__Given information__

——

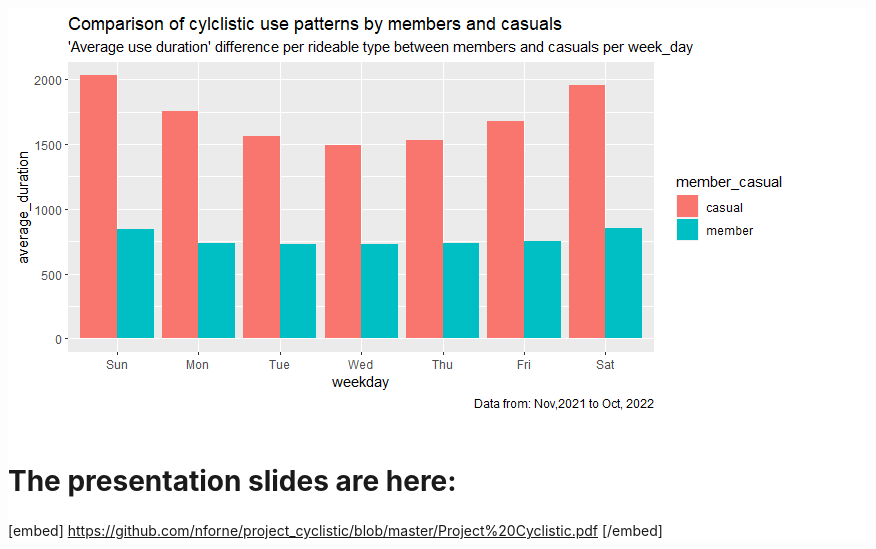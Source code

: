 ![image6](./Rplot6.png)


# The presentation slides are here:
[embed] https://github.com/nforne/project_cyclistic/blob/master/Project%20Cyclistic.pdf [/embed]
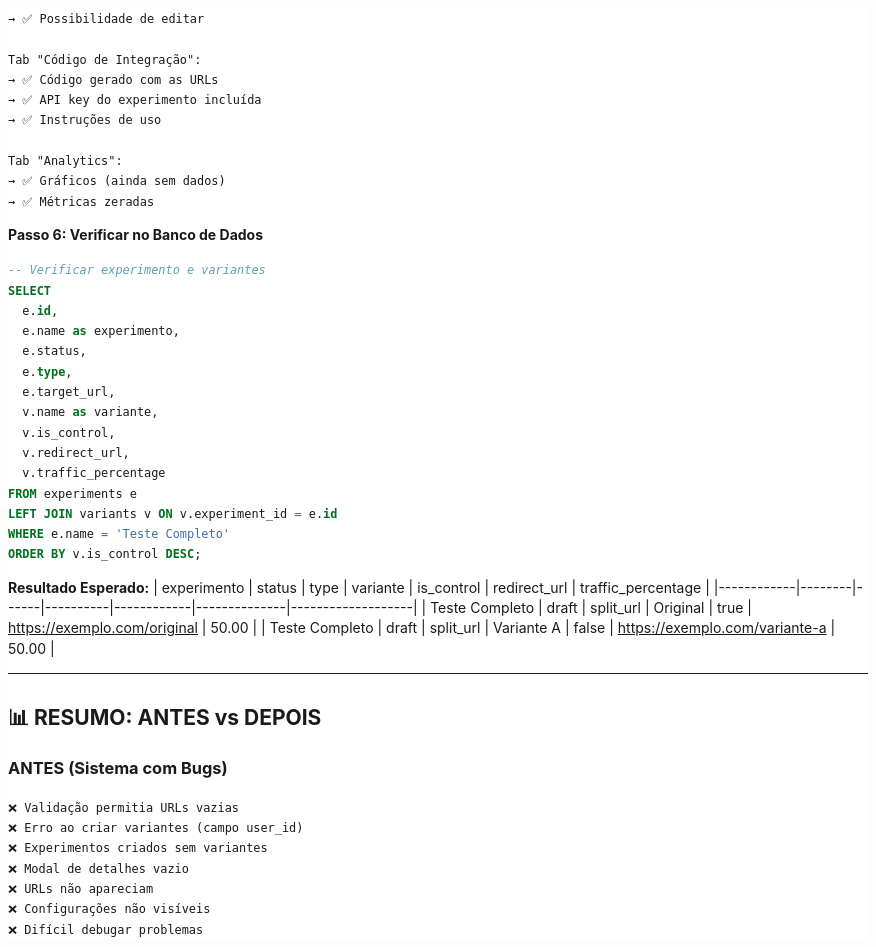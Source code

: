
 ```
→ ✅ Possibilidade de editar

Tab "Código de Integração":
→ ✅ Código gerado com as URLs
→ ✅ API key do experimento incluída
→ ✅ Instruções de uso

Tab "Analytics":
→ ✅ Gráficos (ainda sem dados)
→ ✅ Métricas zeradas
```

**Passo 6: Verificar no Banco de Dados**
```sql
-- Verificar experimento e variantes
SELECT 
  e.id,
  e.name as experimento,
  e.status,
  e.type,
  e.target_url,
  v.name as variante,
  v.is_control,
  v.redirect_url,
  v.traffic_percentage
FROM experiments e
LEFT JOIN variants v ON v.experiment_id = e.id
WHERE e.name = 'Teste Completo'
ORDER BY v.is_control DESC;
```

**Resultado Esperado:**
| experimento | status | type | variante | is_control | redirect_url | traffic_percentage |
|------------|--------|------|----------|------------|--------------|-------------------|
| Teste Completo | draft | split_url | Original | true | https://exemplo.com/original | 50.00 |
| Teste Completo | draft | split_url | Variante A | false | https://exemplo.com/variante-a | 50.00 |

---

## 📊 RESUMO: ANTES vs DEPOIS

### ANTES (Sistema com Bugs)
```
❌ Validação permitia URLs vazias
❌ Erro ao criar variantes (campo user_id)
❌ Experimentos criados sem variantes
❌ Modal de detalhes vazio
❌ URLs não apareciam
❌ Configurações não visíveis
❌ Difícil debugar problemas
```
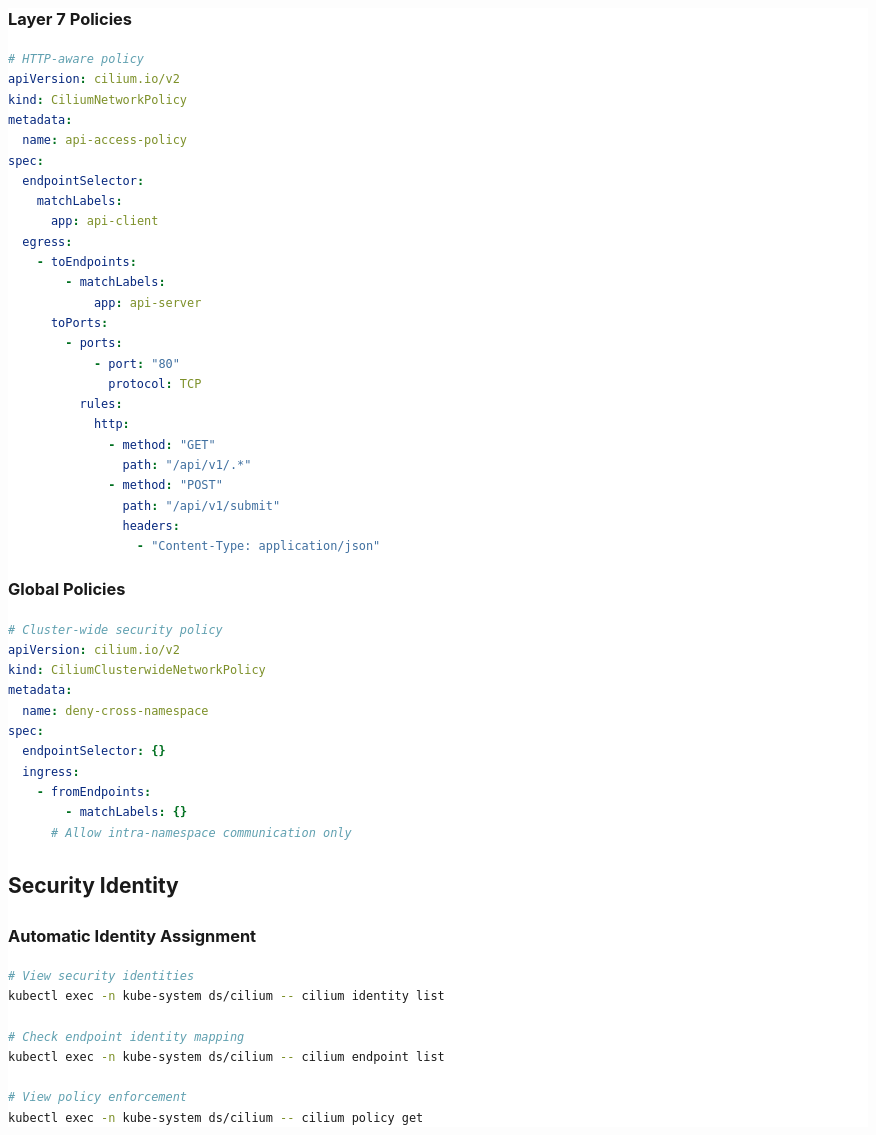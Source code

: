 ### Layer 7 Policies

```yaml
# HTTP-aware policy
apiVersion: cilium.io/v2
kind: CiliumNetworkPolicy
metadata:
  name: api-access-policy
spec:
  endpointSelector:
    matchLabels:
      app: api-client
  egress:
    - toEndpoints:
        - matchLabels:
            app: api-server
      toPorts:
        - ports:
            - port: "80"
              protocol: TCP
          rules:
            http:
              - method: "GET"
                path: "/api/v1/.*"
              - method: "POST" 
                path: "/api/v1/submit"
                headers:
                  - "Content-Type: application/json"
```

### Global Policies

```yaml
# Cluster-wide security policy
apiVersion: cilium.io/v2
kind: CiliumClusterwideNetworkPolicy
metadata:
  name: deny-cross-namespace
spec:
  endpointSelector: {}
  ingress:
    - fromEndpoints:
        - matchLabels: {}
      # Allow intra-namespace communication only
```

## Security Identity

### Automatic Identity Assignment
```bash
# View security identities
kubectl exec -n kube-system ds/cilium -- cilium identity list

# Check endpoint identity mapping
kubectl exec -n kube-system ds/cilium -- cilium endpoint list

# View policy enforcement
kubectl exec -n kube-system ds/cilium -- cilium policy get
```
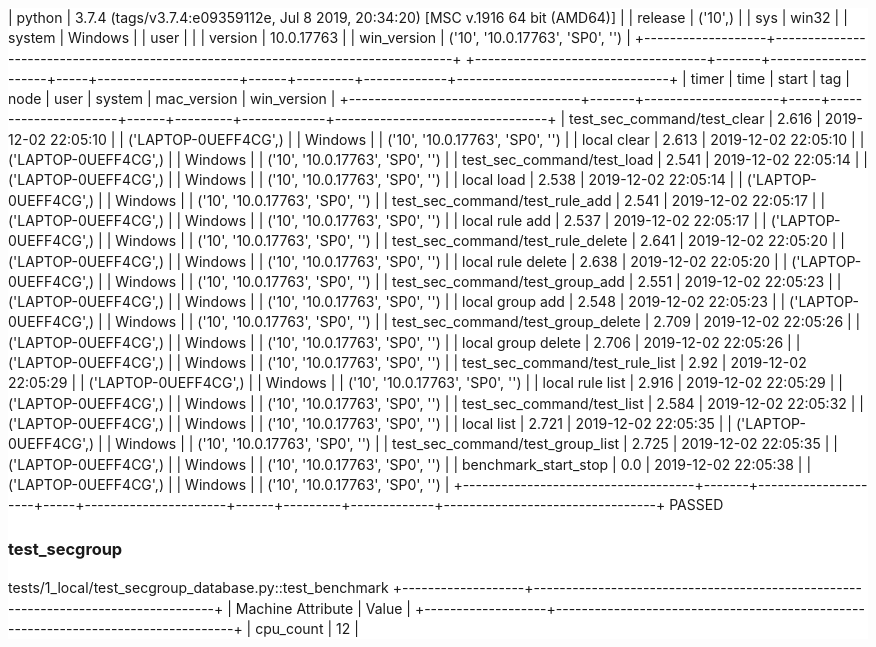 | python            | 3.7.4 (tags/v3.7.4:e09359112e, Jul  8 2019, 20:34:20) [MSC v.1916 64 bit (AMD64)] |
| release           | ('10',)                                                                           |
| sys               | win32                                                                             |
| system            | Windows                                                                           |
| user              |                                                                                   |
| version           | 10.0.17763                                                                        |
| win_version       | ('10', '10.0.17763', 'SP0', '')                                                   |
+-------------------+-----------------------------------------------------------------------------------+
+------------------------------------+-------+---------------------+-----+----------------------+------+---------+-------------+---------------------------------+
| timer                              | time  | start               | tag | node                 | user | system  | mac_version | win_version                     |
+------------------------------------+-------+---------------------+-----+----------------------+------+---------+-------------+---------------------------------+
| test_sec_command/test_clear        | 2.616 | 2019-12-02 22:05:10 |     | ('LAPTOP-0UEFF4CG',) |      | Windows |             | ('10', '10.0.17763', 'SP0', '') |
| local clear                        | 2.613 | 2019-12-02 22:05:10 |     | ('LAPTOP-0UEFF4CG',) |      | Windows |             | ('10', '10.0.17763', 'SP0', '') |
| test_sec_command/test_load         | 2.541 | 2019-12-02 22:05:14 |     | ('LAPTOP-0UEFF4CG',) |      | Windows |             | ('10', '10.0.17763', 'SP0', '') |
| local load                         | 2.538 | 2019-12-02 22:05:14 |     | ('LAPTOP-0UEFF4CG',) |      | Windows |             | ('10', '10.0.17763', 'SP0', '') |
| test_sec_command/test_rule_add     | 2.541 | 2019-12-02 22:05:17 |     | ('LAPTOP-0UEFF4CG',) |      | Windows |             | ('10', '10.0.17763', 'SP0', '') |
| local rule add                     | 2.537 | 2019-12-02 22:05:17 |     | ('LAPTOP-0UEFF4CG',) |      | Windows |             | ('10', '10.0.17763', 'SP0', '') |
| test_sec_command/test_rule_delete  | 2.641 | 2019-12-02 22:05:20 |     | ('LAPTOP-0UEFF4CG',) |      | Windows |             | ('10', '10.0.17763', 'SP0', '') |
| local rule delete                  | 2.638 | 2019-12-02 22:05:20 |     | ('LAPTOP-0UEFF4CG',) |      | Windows |             | ('10', '10.0.17763', 'SP0', '') |
| test_sec_command/test_group_add    | 2.551 | 2019-12-02 22:05:23 |     | ('LAPTOP-0UEFF4CG',) |      | Windows |             | ('10', '10.0.17763', 'SP0', '') |
| local group add                    | 2.548 | 2019-12-02 22:05:23 |     | ('LAPTOP-0UEFF4CG',) |      | Windows |             | ('10', '10.0.17763', 'SP0', '') |
| test_sec_command/test_group_delete | 2.709 | 2019-12-02 22:05:26 |     | ('LAPTOP-0UEFF4CG',) |      | Windows |             | ('10', '10.0.17763', 'SP0', '') |
| local group delete                 | 2.706 | 2019-12-02 22:05:26 |     | ('LAPTOP-0UEFF4CG',) |      | Windows |             | ('10', '10.0.17763', 'SP0', '') |
| test_sec_command/test_rule_list    | 2.92  | 2019-12-02 22:05:29 |     | ('LAPTOP-0UEFF4CG',) |      | Windows |             | ('10', '10.0.17763', 'SP0', '') |
| local rule list                    | 2.916 | 2019-12-02 22:05:29 |     | ('LAPTOP-0UEFF4CG',) |      | Windows |             | ('10', '10.0.17763', 'SP0', '') |
| test_sec_command/test_list         | 2.584 | 2019-12-02 22:05:32 |     | ('LAPTOP-0UEFF4CG',) |      | Windows |             | ('10', '10.0.17763', 'SP0', '') |
| local list                         | 2.721 | 2019-12-02 22:05:35 |     | ('LAPTOP-0UEFF4CG',) |      | Windows |             | ('10', '10.0.17763', 'SP0', '') |
| test_sec_command/test_group_list   | 2.725 | 2019-12-02 22:05:35 |     | ('LAPTOP-0UEFF4CG',) |      | Windows |             | ('10', '10.0.17763', 'SP0', '') |
| benchmark_start_stop               | 0.0   | 2019-12-02 22:05:38 |     | ('LAPTOP-0UEFF4CG',) |      | Windows |             | ('10', '10.0.17763', 'SP0', '') |
+------------------------------------+-------+---------------------+-----+----------------------+------+---------+-------------+---------------------------------+
PASSED
### test_secgroup
tests/1_local/test_secgroup_database.py::test_benchmark 
+-------------------+-----------------------------------------------------------------------------------+
| Machine Attribute | Value                                                                             |
+-------------------+-----------------------------------------------------------------------------------+
| cpu_count         | 12                                                                                |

——

__Task to complete__
Report every line of the data in which "endpointSelector" appears.

__Expected output__
  endpointSelector:
  endpointSelector: {}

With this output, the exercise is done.